— WHAT THE EXERCISE ASKS —
Across all of the records below, determine the number of lines containing the string "passive"; reply with that number only.

[Saved data entries]
____
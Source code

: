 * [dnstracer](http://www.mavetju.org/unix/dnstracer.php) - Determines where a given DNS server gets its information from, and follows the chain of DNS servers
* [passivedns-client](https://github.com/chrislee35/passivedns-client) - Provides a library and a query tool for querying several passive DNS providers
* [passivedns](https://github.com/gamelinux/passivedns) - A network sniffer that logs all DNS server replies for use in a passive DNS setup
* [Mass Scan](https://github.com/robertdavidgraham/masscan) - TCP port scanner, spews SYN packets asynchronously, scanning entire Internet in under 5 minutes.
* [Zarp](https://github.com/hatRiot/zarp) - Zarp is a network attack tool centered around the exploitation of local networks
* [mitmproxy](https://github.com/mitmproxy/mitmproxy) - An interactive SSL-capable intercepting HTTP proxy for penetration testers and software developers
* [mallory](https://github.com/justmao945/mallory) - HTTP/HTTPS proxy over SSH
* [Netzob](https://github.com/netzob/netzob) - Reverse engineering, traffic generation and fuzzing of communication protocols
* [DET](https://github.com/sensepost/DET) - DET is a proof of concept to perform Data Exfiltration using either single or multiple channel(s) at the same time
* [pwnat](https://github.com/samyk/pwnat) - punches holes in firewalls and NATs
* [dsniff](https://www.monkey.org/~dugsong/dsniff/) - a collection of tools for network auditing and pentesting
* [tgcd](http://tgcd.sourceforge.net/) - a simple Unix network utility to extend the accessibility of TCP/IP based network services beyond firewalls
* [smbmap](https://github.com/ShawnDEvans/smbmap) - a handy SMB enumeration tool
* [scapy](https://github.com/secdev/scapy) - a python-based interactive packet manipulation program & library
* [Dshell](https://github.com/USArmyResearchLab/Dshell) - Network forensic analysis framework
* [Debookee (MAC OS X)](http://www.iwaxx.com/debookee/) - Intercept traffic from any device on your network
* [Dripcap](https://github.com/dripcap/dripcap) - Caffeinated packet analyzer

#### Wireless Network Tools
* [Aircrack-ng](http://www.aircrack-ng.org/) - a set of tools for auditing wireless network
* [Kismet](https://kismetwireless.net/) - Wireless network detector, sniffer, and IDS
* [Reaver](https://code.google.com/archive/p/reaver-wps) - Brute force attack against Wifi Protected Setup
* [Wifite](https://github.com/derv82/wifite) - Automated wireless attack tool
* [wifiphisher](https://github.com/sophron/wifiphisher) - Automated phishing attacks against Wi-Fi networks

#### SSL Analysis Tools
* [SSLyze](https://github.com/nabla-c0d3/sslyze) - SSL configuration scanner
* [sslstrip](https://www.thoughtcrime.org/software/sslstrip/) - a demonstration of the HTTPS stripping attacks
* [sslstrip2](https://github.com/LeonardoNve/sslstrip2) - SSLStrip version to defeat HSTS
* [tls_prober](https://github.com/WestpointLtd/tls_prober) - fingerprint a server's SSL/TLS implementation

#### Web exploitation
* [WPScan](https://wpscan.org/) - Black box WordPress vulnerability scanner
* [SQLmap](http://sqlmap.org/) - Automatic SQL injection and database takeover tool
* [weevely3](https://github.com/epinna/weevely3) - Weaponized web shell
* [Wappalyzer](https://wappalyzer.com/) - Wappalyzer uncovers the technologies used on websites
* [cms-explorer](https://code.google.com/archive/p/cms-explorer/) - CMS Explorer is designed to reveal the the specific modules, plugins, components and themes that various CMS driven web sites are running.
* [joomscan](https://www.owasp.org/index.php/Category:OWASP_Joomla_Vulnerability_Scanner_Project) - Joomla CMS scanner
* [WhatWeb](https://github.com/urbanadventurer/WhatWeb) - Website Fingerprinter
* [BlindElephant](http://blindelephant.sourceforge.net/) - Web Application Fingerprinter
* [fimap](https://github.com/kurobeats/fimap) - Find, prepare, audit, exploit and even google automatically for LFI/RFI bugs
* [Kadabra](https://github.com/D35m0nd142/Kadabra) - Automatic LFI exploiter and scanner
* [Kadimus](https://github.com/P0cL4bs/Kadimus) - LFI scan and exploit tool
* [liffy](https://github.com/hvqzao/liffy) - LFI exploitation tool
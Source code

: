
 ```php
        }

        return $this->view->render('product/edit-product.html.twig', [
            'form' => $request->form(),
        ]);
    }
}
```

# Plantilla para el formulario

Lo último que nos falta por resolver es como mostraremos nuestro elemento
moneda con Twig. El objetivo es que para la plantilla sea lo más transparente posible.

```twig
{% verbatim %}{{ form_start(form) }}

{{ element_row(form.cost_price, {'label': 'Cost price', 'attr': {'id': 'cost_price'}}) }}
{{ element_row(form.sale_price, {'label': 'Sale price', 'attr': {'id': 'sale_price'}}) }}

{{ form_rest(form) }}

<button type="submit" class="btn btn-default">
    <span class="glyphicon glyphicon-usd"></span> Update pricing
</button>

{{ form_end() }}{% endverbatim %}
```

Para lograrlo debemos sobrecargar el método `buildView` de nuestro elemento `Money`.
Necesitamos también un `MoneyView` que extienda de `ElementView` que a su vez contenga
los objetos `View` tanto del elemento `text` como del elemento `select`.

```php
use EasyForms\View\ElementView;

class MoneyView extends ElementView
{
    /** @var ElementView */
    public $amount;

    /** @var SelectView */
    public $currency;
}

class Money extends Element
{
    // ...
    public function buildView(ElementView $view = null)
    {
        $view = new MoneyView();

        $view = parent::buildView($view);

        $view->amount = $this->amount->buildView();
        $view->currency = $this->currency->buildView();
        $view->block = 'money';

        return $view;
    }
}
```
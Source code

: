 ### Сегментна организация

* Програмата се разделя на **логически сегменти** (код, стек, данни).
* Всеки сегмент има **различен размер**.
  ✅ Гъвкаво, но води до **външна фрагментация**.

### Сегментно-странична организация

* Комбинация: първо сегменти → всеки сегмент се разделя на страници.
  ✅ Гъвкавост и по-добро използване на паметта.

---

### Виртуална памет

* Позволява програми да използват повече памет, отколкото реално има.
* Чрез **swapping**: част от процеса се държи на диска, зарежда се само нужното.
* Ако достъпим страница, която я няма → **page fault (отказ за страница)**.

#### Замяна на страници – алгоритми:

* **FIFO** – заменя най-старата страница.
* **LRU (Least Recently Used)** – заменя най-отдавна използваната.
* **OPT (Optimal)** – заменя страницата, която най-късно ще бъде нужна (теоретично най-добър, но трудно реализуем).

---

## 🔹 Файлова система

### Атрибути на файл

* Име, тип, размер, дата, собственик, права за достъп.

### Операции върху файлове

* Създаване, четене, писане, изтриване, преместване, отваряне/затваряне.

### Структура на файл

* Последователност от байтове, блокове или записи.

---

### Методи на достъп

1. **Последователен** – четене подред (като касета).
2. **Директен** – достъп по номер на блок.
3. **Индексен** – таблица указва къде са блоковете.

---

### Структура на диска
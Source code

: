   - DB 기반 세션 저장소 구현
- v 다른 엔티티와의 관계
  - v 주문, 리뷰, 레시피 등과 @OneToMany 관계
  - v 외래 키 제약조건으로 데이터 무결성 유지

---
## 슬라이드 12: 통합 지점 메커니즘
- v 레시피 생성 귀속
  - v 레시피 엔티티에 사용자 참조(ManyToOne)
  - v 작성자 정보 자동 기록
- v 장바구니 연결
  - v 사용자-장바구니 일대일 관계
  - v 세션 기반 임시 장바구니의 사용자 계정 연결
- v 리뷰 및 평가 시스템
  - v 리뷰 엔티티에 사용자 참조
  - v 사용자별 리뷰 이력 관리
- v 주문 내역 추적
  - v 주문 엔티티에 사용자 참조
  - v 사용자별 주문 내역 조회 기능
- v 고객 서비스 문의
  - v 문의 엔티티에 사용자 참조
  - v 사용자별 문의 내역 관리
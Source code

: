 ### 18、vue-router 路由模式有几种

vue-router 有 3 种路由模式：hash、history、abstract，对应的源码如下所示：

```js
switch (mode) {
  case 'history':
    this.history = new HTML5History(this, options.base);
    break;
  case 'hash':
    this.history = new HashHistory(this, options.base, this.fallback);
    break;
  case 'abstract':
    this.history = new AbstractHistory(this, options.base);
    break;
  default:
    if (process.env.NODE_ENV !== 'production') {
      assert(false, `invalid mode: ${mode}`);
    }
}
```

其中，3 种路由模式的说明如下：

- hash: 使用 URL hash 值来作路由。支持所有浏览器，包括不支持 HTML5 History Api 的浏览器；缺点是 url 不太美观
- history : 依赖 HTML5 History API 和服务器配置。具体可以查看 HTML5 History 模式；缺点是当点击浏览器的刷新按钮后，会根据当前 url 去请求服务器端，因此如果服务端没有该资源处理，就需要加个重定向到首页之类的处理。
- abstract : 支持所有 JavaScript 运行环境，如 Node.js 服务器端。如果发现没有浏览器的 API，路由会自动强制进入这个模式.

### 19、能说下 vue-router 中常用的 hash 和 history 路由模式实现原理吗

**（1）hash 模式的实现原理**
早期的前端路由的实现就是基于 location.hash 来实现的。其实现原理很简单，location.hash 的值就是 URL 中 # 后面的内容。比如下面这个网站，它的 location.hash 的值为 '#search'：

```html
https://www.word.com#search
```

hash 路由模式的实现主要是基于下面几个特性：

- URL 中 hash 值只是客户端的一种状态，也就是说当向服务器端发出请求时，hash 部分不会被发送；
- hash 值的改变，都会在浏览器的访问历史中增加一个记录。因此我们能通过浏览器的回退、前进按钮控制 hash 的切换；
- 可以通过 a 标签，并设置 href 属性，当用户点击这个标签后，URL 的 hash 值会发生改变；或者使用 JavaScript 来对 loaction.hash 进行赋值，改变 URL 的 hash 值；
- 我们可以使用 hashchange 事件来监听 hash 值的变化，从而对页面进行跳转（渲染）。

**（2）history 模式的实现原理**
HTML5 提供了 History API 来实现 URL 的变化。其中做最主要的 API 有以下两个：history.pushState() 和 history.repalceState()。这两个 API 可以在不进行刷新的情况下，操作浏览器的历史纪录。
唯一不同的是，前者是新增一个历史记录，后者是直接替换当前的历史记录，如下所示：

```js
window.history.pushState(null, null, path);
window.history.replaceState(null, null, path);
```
____
— RESULT OF THE TASK —
2